Tout bourgeois se sent élu.

« La première phrase du Traité de Morale de Malebranche est celle-ci : « La raison de l’homme est le verbe ou la sagesse de Dieu même… » Et je ne puis m’empêcher de me demander : pourquoi donc cet acharnement contre la Raison, comme si c’était quelque artifice malin inventé par l’homme à sa guise et pour son profit, comme si elle n’était pas, elle aussi, elle surtout de droit divin, comme si nous pouvions contredire à ce mot que l’évidence arrachait aux païens eux-mêmes : nihil est in homine, ratione divinius. »[1]

Ce caractère quasi religieux de la Raison prépare un repli toujours possible à la pensée bourgeoise vers les havres assurés de la foi religieuse. Cette Raison n’exclut pas un au-delà. Le penseur bourgeois réserve toujours les droits possibles d’un Dieu qui garantira la Raison. Il y a dans la philosophie française une reconnaissance de la finalité : M. Boutroux, M. Bergson ont préparé les voies à la Religion. M. Buisson, père de la pensée scolaire :

« Il y a au moins un point dans l’ample sein de la nature d’où jaillit une force qui, à tort ou à raison, se croit libre, se révolte contre la nécessité, aspire à des fins supérieures. C’est le moi humain. » M. Buisson aperçoit une issue religieuse possible, en établissant une distinction entre l’âme et le corps des religions : l’âme de la religion :

« C’est cet élan spontané de l’âme qui entraîne tout ensemble l’intelligence, l’imagination, le cœur, la volonté.

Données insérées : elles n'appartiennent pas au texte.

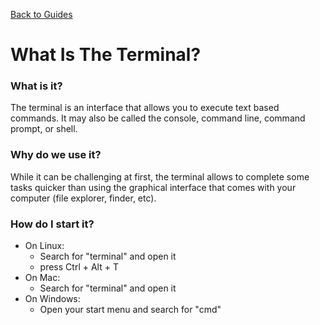 [Back to Guides](../README.md)
# What Is The Terminal?

### What is it?
The terminal is an interface that allows you to execute text based commands. It may also be called the console, command line, command prompt, or shell. 

### Why do we use it?
While it can be challenging at first, the terminal allows to complete some tasks quicker than using the graphical interface that comes with your computer (file explorer, finder, etc). 

### How do I start it?
  * On Linux:
    * Search for "terminal" and open it
    * press Ctrl + Alt + T
  * On Mac:
    * Search for "terminal" and open it
  * On Windows:
    * Open your start menu and search for "cmd"
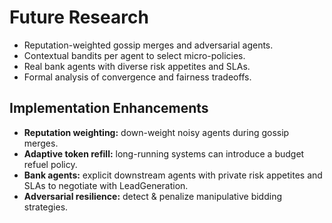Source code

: # Future Research
- Reputation-weighted gossip merges and adversarial agents.
- Contextual bandits per agent to select micro-policies.
- Real bank agents with diverse risk appetites and SLAs.
- Formal analysis of convergence and fairness tradeoffs.


## Implementation Enhancements
- **Reputation weighting:** down-weight noisy agents during gossip merges.  
- **Adaptive token refill:** long-running systems can introduce a budget refuel policy.  
- **Bank agents:** explicit downstream agents with private risk appetites and SLAs to negotiate with LeadGeneration.  
- **Adversarial resilience:** detect & penalize manipulative bidding strategies.
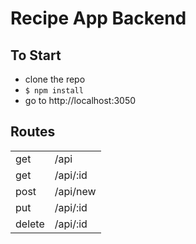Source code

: # Recipe App Backend

## To Start
- clone the repo
- `$ npm install`
- go to http://localhost:3050

## Routes
<table>
<tr>
    <td>get</td>
    <td>/api</td>
</tr>
<tr>
    <td>get</td>
    <td>/api/:id</td>
</tr>
<tr>
    <td>post</td>
    <td>/api/new</td>
</tr>
<tr>
    <td>put</td>
    <td>/api/:id</td>
</tr>
<tr>
    <td>delete</td>
    <td>/api/:id</td>
</tr>
</table>

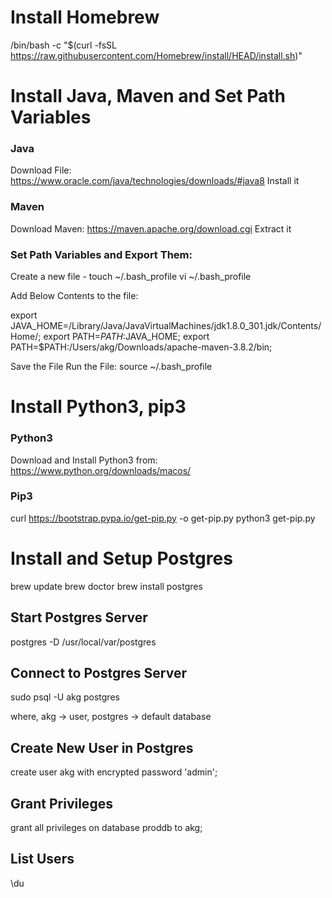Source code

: # Install Homebrew
/bin/bash -c "$(curl -fsSL https://raw.githubusercontent.com/Homebrew/install/HEAD/install.sh)"

# Install Java, Maven and Set Path Variables

### Java
Download File: https://www.oracle.com/java/technologies/downloads/#java8
Install it

### Maven
Download Maven: https://maven.apache.org/download.cgi
Extract it

### Set Path Variables and Export Them:

Create a new file - touch ~/.bash_profile
                    vi ~/.bash_profile
                    
Add Below Contents to the file:        

export JAVA_HOME=/Library/Java/JavaVirtualMachines/jdk1.8.0_301.jdk/Contents/Home/;
export PATH=$PATH:$JAVA_HOME;
export PATH=$PATH:/Users/akg/Downloads/apache-maven-3.8.2/bin;

Save the File
Run the File: source ~/.bash_profile

# Install Python3, pip3

### Python3

Download and Install Python3 from: https://www.python.org/downloads/macos/

### Pip3
curl https://bootstrap.pypa.io/get-pip.py -o get-pip.py
python3 get-pip.py

# Install and Setup Postgres
brew update
brew doctor
brew install postgres

## Start Postgres Server
postgres -D /usr/local/var/postgres

## Connect to Postgres Server
sudo psql -U akg postgres

where, akg -> user,
postgres -> default database

## Create New User in Postgres
create user akg with encrypted password 'admin';

## Grant Privileges
grant all privileges on database proddb to akg;

## List Users
\du
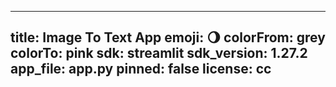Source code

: 
---
title: Image To Text App
emoji: 🌖
colorFrom: grey
colorTo: pink
sdk: streamlit
sdk_version: 1.27.2
app_file: app.py
pinned: false
license: cc
---
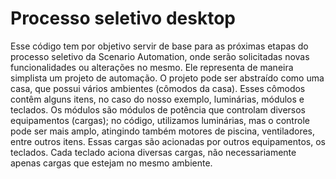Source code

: # Processo seletivo desktop
Esse código tem por objetivo servir de base para as próximas etapas do processo seletivo da Scenario Automation, onde serão solicitadas novas funcionalidades ou alterações no mesmo. Ele representa de maneira simplista um projeto de automação. O projeto pode ser abstraído como uma casa, que possui vários ambientes (cômodos da casa). Esses cômodos contêm alguns itens, no caso do nosso exemplo, luminárias, módulos e teclados. Os módulos são módulos de potência que controlam diversos equipamentos (cargas); no código, utilizamos luminárias, mas o controle pode ser mais amplo, atingindo também motores de piscina, ventiladores, entre outros itens. Essas cargas são acionadas por outros equipamentos, os teclados. Cada teclado aciona diversas cargas, não necessariamente apenas cargas que estejam no mesmo ambiente.
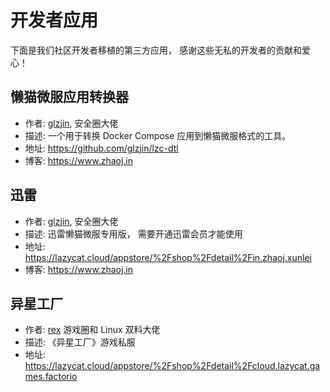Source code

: # 开发者应用
下面是我们社区开发者移植的第三方应用， 感谢这些无私的开发者的贡献和爱心！

## 懒猫微服应用转换器
- 作者: [glzjin](https://x.com/glzjin), 安全圈大佬
- 描述: 一个用于转换 Docker Compose 应用到懒猫微服格式的工具。
- 地址: https://github.com/glzjin/lzc-dtl
- 博客: https://www.zhaoj.in

## 迅雷
- 作者: [glzjin](https://x.com/glzjin), 安全圈大佬
- 描述: 迅雷懒猫微服专用版， 需要开通迅雷会员才能使用
- 地址: https://lazycat.cloud/appstore/%2Fshop%2Fdetail%2Fin.zhaoj.xunlei
- 博客: https://www.zhaoj.in

## 异星工厂
- 作者: [rex](https://x.com/RetroCN_Shop) 游戏圈和 Linux 双料大佬
- 描述: 《异星工厂》游戏私服
- 地址: https://lazycat.cloud/appstore/%2Fshop%2Fdetail%2Fcloud.lazycat.games.factorio
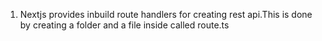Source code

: 1) Nextjs provides inbuild route handlers for creating rest api.This is done by creating a folder and a file inside called route.ts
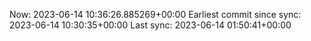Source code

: Now: 2023-06-14 10:36:26.885269+00:00 Earliest commit since sync: 2023-06-14 10:30:35+00:00 Last sync: 2023-06-14 01:50:41+00:00
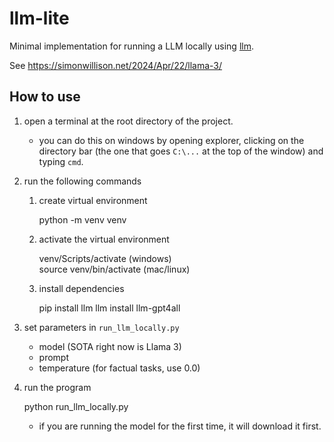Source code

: # llm-lite

Minimal implementation for running a LLM locally using [llm](https://llm.datasette.io/en/stable/index.html).

See https://simonwillison.net/2024/Apr/22/llama-3/

## How to use

1. open a terminal at the root directory of the project.

    - you can do this on windows by opening explorer, clicking on the directory bar (the one that goes `C:\...` at the top of the window) and typing `cmd`.

1. run the following commands

    1. create virtual environment

        python -m venv venv

    1. activate the virtual environment

        venv/Scripts/activate (windows)  
        source venv/bin/activate (mac/linux)

    1. install dependencies

        pip install llm
        llm install llm-gpt4all

1. set parameters in `run_llm_locally.py`

    - model (SOTA right now is Llama 3)
    - prompt
    - temperature (for factual tasks, use 0.0)

1. run the program

    python run_llm_locally.py

    - if you are running the model for the first time, it will download it first.
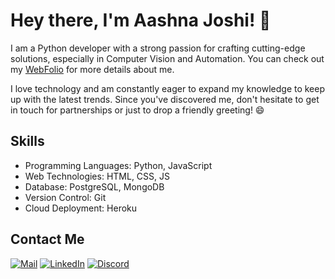 # Hey there, I'm Aashna Joshi! 👋
I am a Python developer with a strong passion for crafting cutting-edge solutions, especially in Computer Vision and Automation. You can check out my [WebFolio](https://aashnajoshi.github.io/Webfolio/) for more details about me. 

I love technology and am constantly eager to expand my knowledge to keep up with the latest trends. Since you've discovered me, don't hesitate to get in touch for partnerships or just to drop a friendly greeting! 😄

## Skills
- Programming Languages: Python, JavaScript
- Web Technologies: HTML, CSS, JS
- Database: PostgreSQL, MongoDB
- Version Control: Git
- Cloud Deployment: Heroku
  
## Contact Me
[![Mail](https://img.icons8.com/?size=50&id=P7UIlhbpWzZm&format=png&color=000000)](mailto:aashna.joshi03@gmail.com)
[![LinkedIn](https://img.icons8.com/?size=50&id=13930&format=png&color=000000)](https://www.linkedin.com/in/aashnajoshi/)
[![Discord](https://img.icons8.com/?size=50&id=65646&format=png&color=000000)](https://discord.com/users/790711856687480852)
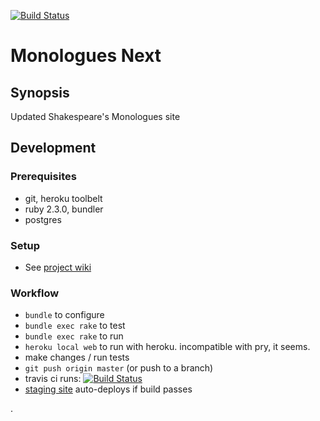 [![Build Status](https://travis-ci.org/bfaloona/mono-next.svg?branch=master)](https://travis-ci.org/bfaloona/mono-next)

Monologues Next
===============

Synopsis
--------

Updated Shakespeare's Monologues site

Development
----------

### Prerequisites
   - git, heroku toolbelt
   - ruby 2.3.0, bundler
   - postgres

### Setup
 - See [project wiki](https://github.com/bfaloona/mono-next/wiki)

### Workflow
 - `bundle` to configure
 - `bundle exec rake` to test
 - `bundle exec rake` to run
 - `heroku local web` to run with heroku. incompatible with pry, it seems.
 - make changes / run tests
 - `git push origin master` (or push to a branch)
 - travis ci runs:  [![Build Status](https://travis-ci.org/bfaloona/mono-next.svg?branch=master)](https://travis-ci.org/bfaloona/mono-next)
 - [staging site](https://mono-next.herokuapp.com/) auto-deploys if build passes
 



.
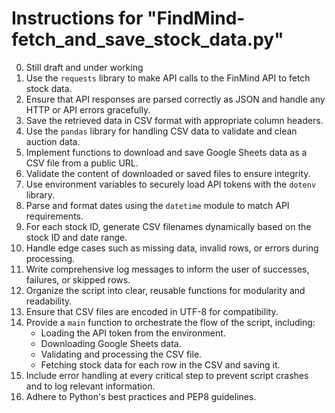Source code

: # Instructions for "FindMind-fetch_and_save_stock_data.py"

0. Still draft and under working
1. Use the `requests` library to make API calls to the FinMind API to fetch stock data.
2. Ensure that API responses are parsed correctly as JSON and handle any HTTP or API errors gracefully.
3. Save the retrieved data in CSV format with appropriate column headers.
4. Use the `pandas` library for handling CSV data to validate and clean auction data.
5. Implement functions to download and save Google Sheets data as a CSV file from a public URL.
6. Validate the content of downloaded or saved files to ensure integrity.
7. Use environment variables to securely load API tokens with the `dotenv` library.
8. Parse and format dates using the `datetime` module to match API requirements.
9. For each stock ID, generate CSV filenames dynamically based on the stock ID and date range.
10. Handle edge cases such as missing data, invalid rows, or errors during processing.
11. Write comprehensive log messages to inform the user of successes, failures, or skipped rows.
12. Organize the script into clear, reusable functions for modularity and readability.
13. Ensure that CSV files are encoded in UTF-8 for compatibility.
14. Provide a `main` function to orchestrate the flow of the script, including:
    - Loading the API token from the environment.
    - Downloading Google Sheets data.
    - Validating and processing the CSV file.
    - Fetching stock data for each row in the CSV and saving it.
15. Include error handling at every critical step to prevent script crashes and to log relevant information.
16. Adhere to Python's best practices and PEP8 guidelines.
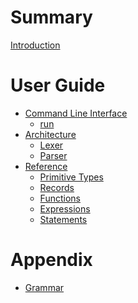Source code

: # Summary

[Introduction](./introduction.md)

# User Guide
- [Command Line Interface]()
  - [run](./cli/run.md)
- [Architecture]()
  - [Lexer]()
  - [Parser]()
- [Reference](./ref/index.md)
  - [Primitive Types](./ref/primitives.md)
  - [Records](./ref/records.md)
  - [Functions](./ref/functions.md)
  - [Expressions](./ref/exprs.md)
  - [Statements](./ref/statements.md)

# Appendix
- [Grammar]()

L’âme de la religion c’est ce qu’il y a en elle d’éternel et d’indestructible…

« La fonction religieuse… est d’empêcher l’esprit humain… et chacune de ses facultés… de s’arrêter, de s’immobiliser, de se pétrifier… »

Le secret maintien de cette atmosphère religieuse est au fond de la réforme scolaire de la République :

« Qu’est-ce que l’école laïque ?… De bons esprits.… se sont laissés aller à ne voir dans notre révolution scolaire, les uns qu’une réaction contre le catholicisme, les autres qu’un triomphe du positivisme. » Cette école est celle qui établit dans les esprits la souveraineté de la Raison et de la conscience. « L’homme même de l’école laïque est un F. Pécaut, organisateur de l’École de Fontenay, qui écrivait que l’école doit appeler les

  1. F. BUISSON, La Religion, la Morale, pp. 59 et suiv.